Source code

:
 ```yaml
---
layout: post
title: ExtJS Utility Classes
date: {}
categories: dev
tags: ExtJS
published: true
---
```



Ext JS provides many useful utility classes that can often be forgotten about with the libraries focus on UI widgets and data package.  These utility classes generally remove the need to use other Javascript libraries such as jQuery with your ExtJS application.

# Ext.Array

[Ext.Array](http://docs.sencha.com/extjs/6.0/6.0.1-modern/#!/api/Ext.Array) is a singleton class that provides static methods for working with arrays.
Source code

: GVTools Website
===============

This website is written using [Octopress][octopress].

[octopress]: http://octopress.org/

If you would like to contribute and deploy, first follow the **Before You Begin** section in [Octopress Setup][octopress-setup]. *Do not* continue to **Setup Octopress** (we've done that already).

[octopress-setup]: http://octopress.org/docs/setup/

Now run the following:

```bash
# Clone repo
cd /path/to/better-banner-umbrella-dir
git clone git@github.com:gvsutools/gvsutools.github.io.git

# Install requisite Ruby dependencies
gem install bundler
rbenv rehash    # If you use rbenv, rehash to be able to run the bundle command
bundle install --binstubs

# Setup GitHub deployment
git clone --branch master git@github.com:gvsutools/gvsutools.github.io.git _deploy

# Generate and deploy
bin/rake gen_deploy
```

→ **TRY IT**:
Every line above with the string "docs" in it should be copied into the answer.

→ **EXERCISE SOLUTION**:
[Ext.Array](http://docs.sencha.com/extjs/6.0/6.0.1-modern/#!/api/Ext.Array) is a singleton class that provides static methods for working with arrays.
[octopress-setup]: http://octopress.org/docs/setup/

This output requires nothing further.